Boecio, en su Consolación de la filosofía, hace que el sentimiento de la fe dependa de que en el mundo no exista el azar. Si existiese, no se podría creer en Dios. Desde entonces pasaron quince siglos, la fe y la figura de dios se han ido desdibujando; lo que no hemos perdido, sin embargo, es nuestra creencia de que el mundo no puede estar dominado por el azar. Este libro narra el encuentro de dos hombres que, en buena medida, representan una faceta fundamental de la historia humana. La técnica con que se narra es la de alternar dos relatos, que dan cuenta minuciosamente de la vida cotidiana de esos dos personajes; esos relatos paralelos simulan un azar en la vida de éstos, y hacen que sus vidas parezcan desvaídos objetos de la casualidad. A medida que avanzamos en la lectura, vamos descubriendo que esos relatos se dirigen hacia el preciso encuentro de esos dos hombres. El azar no era más que una apariencia; el encuentro quita su manto y les da un significado a sus vidas y les otorga un signo que se convierte en su destino.
Acaso la significación del encuentro de esos dos hombres se remonte a la más antigua de las soledades, a una soledad originaria de la que nunca nos hemos librado. No solo el carácter azaroso de sus vidas es aparente, asimismo lo es su carácter desvaído. Sus días encierran también un drama originario: ambos guardan una íntima relación con la naturaleza, uno cazando y matando animales, el otro convirtiéndolos en ganado; ambos obran inconscientemente, sin recordar el principio de ese vínculo, ni su sentido; uno parece mitigar una soledad fatal ensañándose en la caza; el otro, que ha perdido a la persona que más amaba en una menor pero trágica eventualidad de la naturaleza, deja transcurrir sus días melancólicamente. Así, ambos están dominados por pasiones distintas, pero comparten esa soledad que amenaza con mostrar el lado primigenio y oscuro de todas las cosas: el de la muerte y el de la nada.
Los encuentros en la literatura e incluso en la leyenda han marcado la memoria que los seres humanos guardan de sus búsquedas en su incomprensible y sufriente estadía en la Tierra; Buda se encuentra sucesivamente, después de años de inocencia, con un anciano, con un hombre enfermo y con un hombre muerto, que le descubren la realidad de la vida; Edipo, antes de ser rey, encuentra en una ruta a un hombre de quien no sabe que es su padre y a quien mata en un ataque de ira, cumpliendo, así, un ineluctable destino; Bloom y Stephen Dedalus marcan con sus lentos pasos el deseo de encuentro de un padre y de un hijo, y también de los aspectos más contradictorios de una cultura que, como toda cultura, intenta resolver las ausencias de la vida y la relación de la vida con la muerte.
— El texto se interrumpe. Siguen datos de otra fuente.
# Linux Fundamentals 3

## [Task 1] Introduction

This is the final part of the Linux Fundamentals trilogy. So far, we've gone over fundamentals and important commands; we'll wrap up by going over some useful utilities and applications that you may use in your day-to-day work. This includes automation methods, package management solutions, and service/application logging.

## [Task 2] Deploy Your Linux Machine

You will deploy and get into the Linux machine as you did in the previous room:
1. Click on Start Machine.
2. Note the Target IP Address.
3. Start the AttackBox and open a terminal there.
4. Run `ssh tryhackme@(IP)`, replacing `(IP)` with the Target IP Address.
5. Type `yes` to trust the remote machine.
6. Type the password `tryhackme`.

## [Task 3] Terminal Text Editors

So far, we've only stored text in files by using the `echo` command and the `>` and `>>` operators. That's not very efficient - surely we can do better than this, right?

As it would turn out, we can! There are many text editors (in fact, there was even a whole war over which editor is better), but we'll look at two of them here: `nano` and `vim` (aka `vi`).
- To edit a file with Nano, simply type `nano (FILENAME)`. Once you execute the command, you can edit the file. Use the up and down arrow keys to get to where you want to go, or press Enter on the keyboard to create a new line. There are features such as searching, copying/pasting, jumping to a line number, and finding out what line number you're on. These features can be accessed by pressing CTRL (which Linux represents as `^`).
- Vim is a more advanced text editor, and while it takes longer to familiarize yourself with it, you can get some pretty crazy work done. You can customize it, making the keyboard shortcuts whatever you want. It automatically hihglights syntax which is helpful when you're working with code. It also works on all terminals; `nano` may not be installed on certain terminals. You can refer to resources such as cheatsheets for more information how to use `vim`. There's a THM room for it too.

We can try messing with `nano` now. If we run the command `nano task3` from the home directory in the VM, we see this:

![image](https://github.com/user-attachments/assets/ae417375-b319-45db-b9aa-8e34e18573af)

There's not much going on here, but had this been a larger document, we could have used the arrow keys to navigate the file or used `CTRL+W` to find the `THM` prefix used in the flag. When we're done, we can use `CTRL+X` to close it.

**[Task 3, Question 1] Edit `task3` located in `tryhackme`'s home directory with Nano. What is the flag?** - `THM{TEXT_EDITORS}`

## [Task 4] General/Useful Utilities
El encuentro de los personajes de La tejonera se agrega a esa serie y añade otros aspectos a la problemática relación del ser humano, sobre todo occidental, con el mundo: la fallida comprensión de la naturaleza y su tortuosa y hasta perversa relación con ella; la fallida comprensión de la muerte y su atormentada relación con ella; la fallida comprensión del mismo ser humano y la atormentada relación que éste tiene consigo mismo.
Las palabras de este libro van cargándose de significación, en sentido progresivo y regresivo, a medida que la acción, aunque lentamente, avanza. Cada elemento señalado en el ambiente, cada rasgo descripto, cada gesto, cada movimiento de los personajes, va descubriendo poco a poco la profundidad de sus historias, acaso insondables, y, sobre todo, la necesidad simbólica de un encuentro que arroje luz sobre su trama oculta. Y ese acaso sea uno de los grandes mensajes de este libro: un destino es, en realidad, la necesidad de la trama que se oculta en nuestras vidas de revelarse simbólicamente a través de algún tipo de acción.
Exhortamos, pues, al lector a que corrobore ese mensaje y, también, a que encuentre otros.